_Task description:_ How many separate lines of the data contain "activate"? Give the count and nothing else.

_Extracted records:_
::::

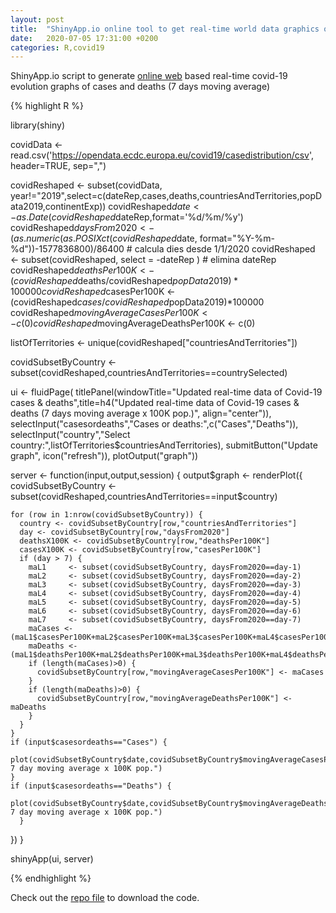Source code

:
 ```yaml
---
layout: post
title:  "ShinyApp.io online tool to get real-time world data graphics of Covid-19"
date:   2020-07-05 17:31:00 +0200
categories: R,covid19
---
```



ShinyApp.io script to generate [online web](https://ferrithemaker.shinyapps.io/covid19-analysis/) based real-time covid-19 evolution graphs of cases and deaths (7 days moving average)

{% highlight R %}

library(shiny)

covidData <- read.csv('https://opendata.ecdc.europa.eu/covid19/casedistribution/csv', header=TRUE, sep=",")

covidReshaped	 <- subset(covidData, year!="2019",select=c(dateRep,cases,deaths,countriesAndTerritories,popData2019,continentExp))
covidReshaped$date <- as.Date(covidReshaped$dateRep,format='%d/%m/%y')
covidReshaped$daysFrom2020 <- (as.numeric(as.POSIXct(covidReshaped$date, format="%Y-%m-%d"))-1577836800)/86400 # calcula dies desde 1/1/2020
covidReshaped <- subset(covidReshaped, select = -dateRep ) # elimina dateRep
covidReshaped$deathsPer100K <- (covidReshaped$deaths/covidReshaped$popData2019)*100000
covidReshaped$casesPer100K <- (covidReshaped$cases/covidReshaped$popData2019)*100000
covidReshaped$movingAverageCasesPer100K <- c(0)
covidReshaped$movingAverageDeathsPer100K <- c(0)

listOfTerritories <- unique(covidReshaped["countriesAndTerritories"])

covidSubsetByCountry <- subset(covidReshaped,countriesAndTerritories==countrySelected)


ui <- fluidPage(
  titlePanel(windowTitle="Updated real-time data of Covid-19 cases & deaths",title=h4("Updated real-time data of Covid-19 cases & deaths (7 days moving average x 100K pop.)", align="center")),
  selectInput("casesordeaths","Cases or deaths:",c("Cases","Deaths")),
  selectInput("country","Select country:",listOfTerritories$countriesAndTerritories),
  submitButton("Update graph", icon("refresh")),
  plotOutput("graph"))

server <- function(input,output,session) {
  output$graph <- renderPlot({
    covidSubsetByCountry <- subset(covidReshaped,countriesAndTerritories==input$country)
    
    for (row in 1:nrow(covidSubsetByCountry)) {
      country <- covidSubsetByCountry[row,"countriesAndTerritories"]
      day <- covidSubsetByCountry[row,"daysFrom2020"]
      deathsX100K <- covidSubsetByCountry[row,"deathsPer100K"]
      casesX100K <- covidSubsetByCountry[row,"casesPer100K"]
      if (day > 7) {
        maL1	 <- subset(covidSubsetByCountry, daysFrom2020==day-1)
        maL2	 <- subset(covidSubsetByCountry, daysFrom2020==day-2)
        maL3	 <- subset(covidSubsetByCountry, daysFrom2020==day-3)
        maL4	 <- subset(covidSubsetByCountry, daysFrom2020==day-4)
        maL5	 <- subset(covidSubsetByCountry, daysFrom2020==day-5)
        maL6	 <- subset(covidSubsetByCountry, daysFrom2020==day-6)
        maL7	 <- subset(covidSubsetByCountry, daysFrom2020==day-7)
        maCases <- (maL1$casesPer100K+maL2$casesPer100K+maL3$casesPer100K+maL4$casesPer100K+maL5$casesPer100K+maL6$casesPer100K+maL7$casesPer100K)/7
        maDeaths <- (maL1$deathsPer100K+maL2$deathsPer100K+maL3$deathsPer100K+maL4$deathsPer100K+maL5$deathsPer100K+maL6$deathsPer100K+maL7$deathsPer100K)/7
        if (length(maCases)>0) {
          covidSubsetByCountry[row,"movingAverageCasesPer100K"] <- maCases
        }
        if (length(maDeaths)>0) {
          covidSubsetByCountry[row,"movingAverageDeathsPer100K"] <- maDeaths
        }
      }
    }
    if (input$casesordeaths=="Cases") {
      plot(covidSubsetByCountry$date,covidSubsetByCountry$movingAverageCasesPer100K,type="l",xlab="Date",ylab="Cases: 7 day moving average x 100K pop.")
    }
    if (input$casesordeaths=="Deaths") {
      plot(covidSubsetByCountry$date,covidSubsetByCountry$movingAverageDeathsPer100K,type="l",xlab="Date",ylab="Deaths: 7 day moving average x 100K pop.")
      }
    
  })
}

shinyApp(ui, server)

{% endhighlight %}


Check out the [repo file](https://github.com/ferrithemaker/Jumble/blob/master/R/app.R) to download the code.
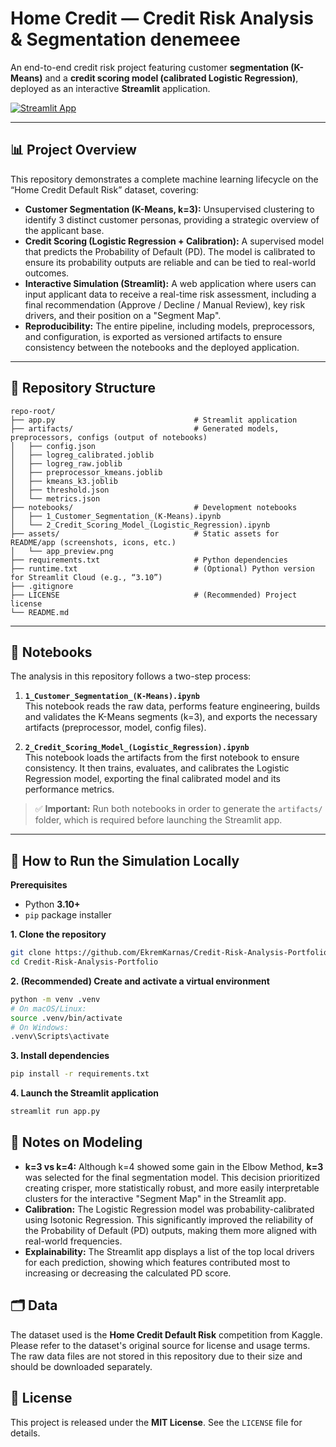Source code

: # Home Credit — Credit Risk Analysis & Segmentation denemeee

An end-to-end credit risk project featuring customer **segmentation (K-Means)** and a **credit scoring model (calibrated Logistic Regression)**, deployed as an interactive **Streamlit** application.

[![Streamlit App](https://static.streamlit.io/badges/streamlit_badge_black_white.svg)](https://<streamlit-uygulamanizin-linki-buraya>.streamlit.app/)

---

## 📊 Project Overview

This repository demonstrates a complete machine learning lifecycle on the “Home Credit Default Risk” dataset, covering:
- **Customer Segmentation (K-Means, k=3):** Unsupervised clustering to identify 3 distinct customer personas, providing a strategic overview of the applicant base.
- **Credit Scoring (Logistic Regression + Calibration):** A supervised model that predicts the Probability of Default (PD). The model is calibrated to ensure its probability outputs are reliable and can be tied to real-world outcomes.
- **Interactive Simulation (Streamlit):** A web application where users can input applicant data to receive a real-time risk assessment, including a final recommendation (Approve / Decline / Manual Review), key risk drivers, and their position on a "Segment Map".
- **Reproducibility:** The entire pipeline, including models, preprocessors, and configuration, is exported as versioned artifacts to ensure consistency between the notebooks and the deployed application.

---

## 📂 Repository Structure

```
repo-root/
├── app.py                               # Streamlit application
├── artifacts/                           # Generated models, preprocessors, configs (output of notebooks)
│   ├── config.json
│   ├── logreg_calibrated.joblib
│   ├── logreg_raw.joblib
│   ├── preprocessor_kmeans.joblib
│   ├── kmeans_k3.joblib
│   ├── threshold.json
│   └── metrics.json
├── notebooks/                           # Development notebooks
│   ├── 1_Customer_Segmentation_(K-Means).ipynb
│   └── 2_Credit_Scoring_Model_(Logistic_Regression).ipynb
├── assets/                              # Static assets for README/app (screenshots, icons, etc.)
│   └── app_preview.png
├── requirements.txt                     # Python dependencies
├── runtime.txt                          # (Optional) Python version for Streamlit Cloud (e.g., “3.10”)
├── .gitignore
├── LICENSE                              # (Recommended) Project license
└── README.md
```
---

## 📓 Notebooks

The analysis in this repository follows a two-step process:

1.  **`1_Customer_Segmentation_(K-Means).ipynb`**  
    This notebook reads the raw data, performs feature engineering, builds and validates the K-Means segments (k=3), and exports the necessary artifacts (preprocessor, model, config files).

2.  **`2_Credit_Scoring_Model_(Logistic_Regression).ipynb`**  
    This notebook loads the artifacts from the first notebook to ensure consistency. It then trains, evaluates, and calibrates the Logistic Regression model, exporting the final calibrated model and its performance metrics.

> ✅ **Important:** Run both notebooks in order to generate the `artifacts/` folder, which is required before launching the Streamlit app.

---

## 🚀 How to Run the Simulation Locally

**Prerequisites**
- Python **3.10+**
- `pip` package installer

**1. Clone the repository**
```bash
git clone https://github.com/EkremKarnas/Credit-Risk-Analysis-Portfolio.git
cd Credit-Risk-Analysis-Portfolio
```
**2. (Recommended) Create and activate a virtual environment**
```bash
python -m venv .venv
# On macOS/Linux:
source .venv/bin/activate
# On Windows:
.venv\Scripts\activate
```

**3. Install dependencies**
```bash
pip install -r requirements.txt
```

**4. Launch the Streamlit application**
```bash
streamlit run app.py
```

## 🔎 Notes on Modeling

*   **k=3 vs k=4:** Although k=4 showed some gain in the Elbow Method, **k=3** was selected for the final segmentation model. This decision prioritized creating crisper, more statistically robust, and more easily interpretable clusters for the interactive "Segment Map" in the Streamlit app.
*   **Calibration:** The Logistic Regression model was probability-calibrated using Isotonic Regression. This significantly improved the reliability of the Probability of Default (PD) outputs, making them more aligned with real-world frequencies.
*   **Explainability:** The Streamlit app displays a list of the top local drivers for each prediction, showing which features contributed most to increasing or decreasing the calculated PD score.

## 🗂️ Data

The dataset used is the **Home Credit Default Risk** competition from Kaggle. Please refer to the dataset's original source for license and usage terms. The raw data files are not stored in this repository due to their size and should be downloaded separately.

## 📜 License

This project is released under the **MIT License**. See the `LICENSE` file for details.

::::

_Finished exercise:_ 3